**** Data in this exercise

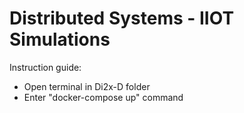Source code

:# Distributed Systems - IIOT Simulations

Instruction guide:

*   Open terminal in Di2x-D folder
*   Enter "docker-compose up" command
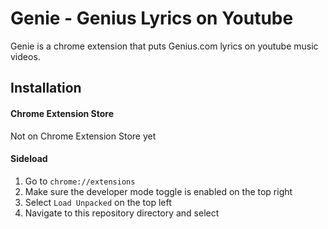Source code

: # Genie - Genius Lyrics on Youtube

Genie is a chrome extension that puts Genius.com lyrics on youtube music videos.

## Installation

#### Chrome Extension Store

Not on Chrome Extension Store yet

#### Sideload

1. Go to `chrome://extensions`
2. Make sure the developer mode toggle is enabled on the top right
3. Select `Load Unpacked` on the top left
4. Navigate to this repository directory and select 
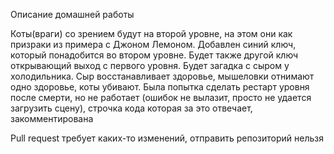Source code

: Описание домашней работы

Коты(враги) со зрением будут на второй уровне, на этом они как призраки из примера с Джоном Лемоном.
Добавлен синий ключ, который понадобится во втором уровне. Будет также другой ключ открывающий выход с первого уровня.
Будет загадка с сыром у холодильника. Сыр восстанавливает здоровье, мышеловки отнимают одно здоровье, коты убивают.
Была попытка сделать рестарт уровня после смерти, но не работает (ошибок не вылазит, просто не удается загрузить сцену), строчка кода которая за это отвечает, закомментирована

Pull request требует каких-то изменений, отправить репозиторий нельзя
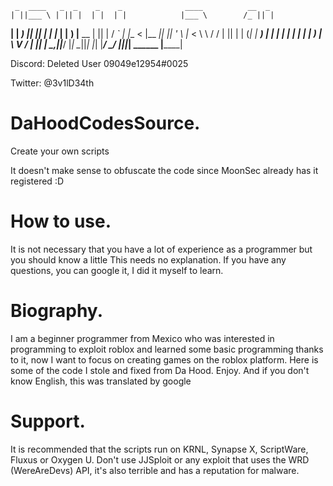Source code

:      _  ____   _  _    _    _              ____          __  _
    | ||___ \ | || |  | |  | |            |___ \        /_ || |
  __| |  __) || || |_ | |_ | |__            __) |__   __ | || |
 / _` | |__ < |__   _|| __|| '_ \          |__ < \ \ / / | || |
| (_| | ___) |   | |  | |_ | | | |         ___) | \ V /  | || |
 \__,_||____/    |_|   \__||_| |_|        |____/   \_/   |_||_|
                                   ______
                                  |______|


Discord: Deleted User 09049e12954#0025

Twitter: @3v1lD34th


# DaHoodCodesSource.
Create your own scripts

It doesn't make sense to obfuscate the code since MoonSec already has it registered :D

# How to use.
It is not necessary that you have a lot of experience as a programmer but you should know a little
This needs no explanation. If you have any questions, you can google it, I did it myself to learn.


# Biography.
I am a beginner programmer from Mexico who was interested in programming to exploit roblox and learned some basic programming thanks to it, now I want to focus on creating games on the roblox platform. Here is some of the code I stole and fixed from Da Hood. Enjoy. And if you don't know English, this was translated by google

# Support.
It is recommended that the scripts run on KRNL, Synapse X, ScriptWare, Fluxus or Oxygen U. Don't use JJSploit or any exploit that uses the WRD (WereAreDevs) API, it's also terrible and has a reputation for malware.
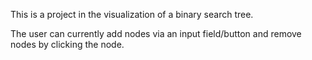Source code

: This is a project in the visualization of a binary search tree.

The user can currently add nodes via an input field/button and remove nodes by clicking the node.
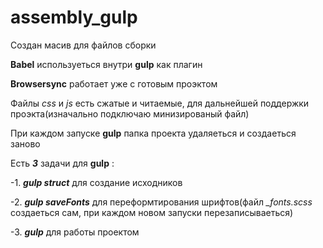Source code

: # assembly_gulp

Создан масив для файлов сборки

**Babel** используеться внутри **gulp** как плагин

**Browsersync** работает уже с готовым проэктом

Файлы *css* и *js* есть сжатые и читаемые, для дальнейшей поддержки проэкта(изначально подключаю минизированый файл)

При каждом запуске **gulp** папка проекта удаляеться и создаеться заново

Есть ***3*** задачи для **gulp** :

-1. ***gulp struct*** для создание исходников 

-2. ***gulp saveFonts*** для переформтирования шрифтов(файл *_fonts.scss* создаеться сам, при каждом новом запуски перезаписываеться)

-3. ***gulp*** для работы проектом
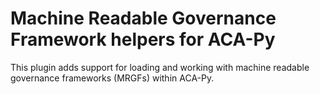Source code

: # Machine Readable Governance Framework helpers for ACA-Py

This plugin adds support for loading and working with machine readable
governance frameworks (MRGFs) within ACA-Py.

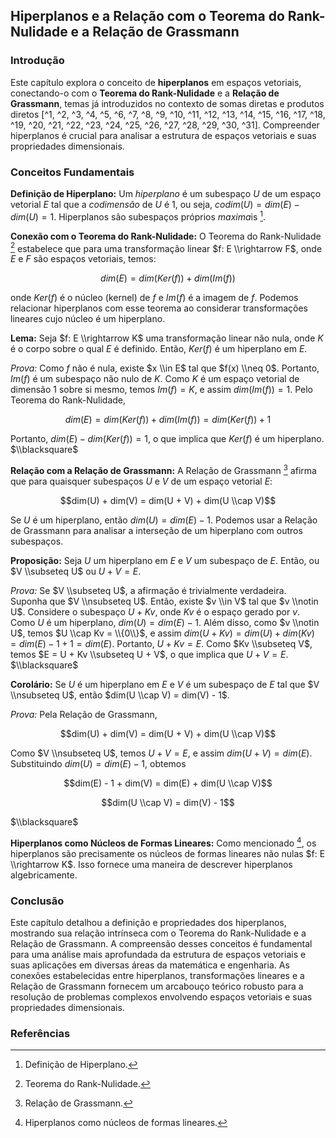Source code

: ## Hiperplanos e a Relação com o Teorema do Rank-Nulidade e a Relação de Grassmann

### Introdução
Este capítulo explora o conceito de **hiperplanos** em espaços vetoriais, conectando-o com o **Teorema do Rank-Nulidade** e a **Relação de Grassmann**, temas já introduzidos no contexto de somas diretas e produtos diretos [^1, ^2, ^3, ^4, ^5, ^6, ^7, ^8, ^9, ^10, ^11, ^12, ^13, ^14, ^15, ^16, ^17, ^18, ^19, ^20, ^21, ^22, ^23, ^24, ^25, ^26, ^27, ^28, ^29, ^30, ^31]. Compreender hiperplanos é crucial para analisar a estrutura de espaços vetoriais e suas propriedades dimensionais.

### Conceitos Fundamentais

**Definição de Hiperplano:**
Um *hiperplano* é um subespaço $U$ de um espaço vetorial $E$ tal que a *codimensão* de $U$ é 1, ou seja, $codim(U) = dim(E) - dim(U) = 1$. Hiperplanos são subespaços próprios *maxima*is [^definicao].

**Conexão com o Teorema do Rank-Nulidade:**
O Teorema do Rank-Nulidade [^teorema_rank_nullity] estabelece que para uma transformação linear $f: E \\rightarrow F$, onde $E$ e $F$ são espaços vetoriais, temos:

$$dim(E) = dim(Ker(f)) + dim(Im(f))$$

onde $Ker(f)$ é o núcleo (kernel) de $f$ e $Im(f)$ é a imagem de $f$. Podemos relacionar hiperplanos com esse teorema ao considerar transformações lineares cujo núcleo é um hiperplano.

**Lema:**
Seja $f: E \\rightarrow K$ uma transformação linear não nula, onde $K$ é o corpo sobre o qual $E$ é definido. Então, $Ker(f)$ é um hiperplano em $E$.

*Prova:*
Como $f$ não é nula, existe $x \\in E$ tal que $f(x) \\neq 0$. Portanto, $Im(f)$ é um subespaço não nulo de $K$. Como $K$ é um espaço vetorial de dimensão 1 sobre si mesmo, temos $Im(f) = K$, e assim $dim(Im(f)) = 1$. Pelo Teorema do Rank-Nulidade,

$$dim(E) = dim(Ker(f)) + dim(Im(f)) = dim(Ker(f)) + 1$$

Portanto, $dim(E) - dim(Ker(f)) = 1$, o que implica que $Ker(f)$ é um hiperplano. $\\blacksquare$

**Relação com a Relação de Grassmann:**
A Relação de Grassmann [^grassmann_relation] afirma que para quaisquer subespaços $U$ e $V$ de um espaço vetorial $E$:

$$dim(U) + dim(V) = dim(U + V) + dim(U \\cap V)$$

Se $U$ é um hiperplano, então $dim(U) = dim(E) - 1$. Podemos usar a Relação de Grassmann para analisar a interseção de um hiperplano com outros subespaços.

**Proposição:**
Seja $U$ um hiperplano em $E$ e $V$ um subespaço de $E$. Então, ou $V \\subseteq U$ ou $U + V = E$.

*Prova:*
Se $V \\subseteq U$, a afirmação é trivialmente verdadeira. Suponha que $V \\nsubseteq U$. Então, existe $v \\in V$ tal que $v \\notin U$. Considere o subespaço $U + Kv$, onde $Kv$ é o espaço gerado por $v$. Como $U$ é um hiperplano, $dim(U) = dim(E) - 1$. Além disso, como $v \\notin U$, temos $U \\cap Kv = \\{0\\}$, e assim $dim(U + Kv) = dim(U) + dim(Kv) = dim(E) - 1 + 1 = dim(E)$. Portanto, $U + Kv = E$. Como $Kv \\subseteq V$, temos $E = U + Kv \\subseteq U + V$, o que implica que $U + V = E$. $\\blacksquare$

**Corolário:**
Se $U$ é um hiperplano em $E$ e $V$ é um subespaço de $E$ tal que $V \\nsubseteq U$, então $dim(U \\cap V) = dim(V) - 1$.

*Prova:*
Pela Relação de Grassmann,

$$dim(U) + dim(V) = dim(U + V) + dim(U \\cap V)$$

Como $V \\nsubseteq U$, temos $U + V = E$, e assim $dim(U + V) = dim(E)$. Substituindo $dim(U) = dim(E) - 1$, obtemos

$$dim(E) - 1 + dim(V) = dim(E) + dim(U \\cap V)$$

$$dim(U \\cap V) = dim(V) - 1$$

$\\blacksquare$

**Hiperplanos como Núcleos de Formas Lineares:**
Como mencionado [^hyperplanos_lineares], os hiperplanos são precisamente os núcleos de formas lineares não nulas $f: E \\rightarrow K$. Isso fornece uma maneira de descrever hiperplanos algebricamente.

### Conclusão

Este capítulo detalhou a definição e propriedades dos hiperplanos, mostrando sua relação intrínseca com o Teorema do Rank-Nulidade e a Relação de Grassmann. A compreensão desses conceitos é fundamental para uma análise mais aprofundada da estrutura de espaços vetoriais e suas aplicações em diversas áreas da matemática e engenharia. As conexões estabelecidas entre hiperplanos, transformações lineares e a Relação de Grassmann fornecem um arcabouço teórico robusto para a resolução de problemas complexos envolvendo espaços vetoriais e suas propriedades dimensionais.

### Referências
[^definicao]: Definição de Hiperplano.
[^teorema_rank_nullity]: Teorema do Rank-Nulidade.
[^grassmann_relation]: Relação de Grassmann.
[^hyperplanos_lineares]: Hiperplanos como núcleos de formas lineares.
<!-- END -->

********

Work task: Please copy every line of the records above in which "Genius" appears.

Answer to this problem:
: # Genie - Genius Lyrics on Youtube
Genie is a chrome extension that puts Genius.com lyrics on youtube music videos.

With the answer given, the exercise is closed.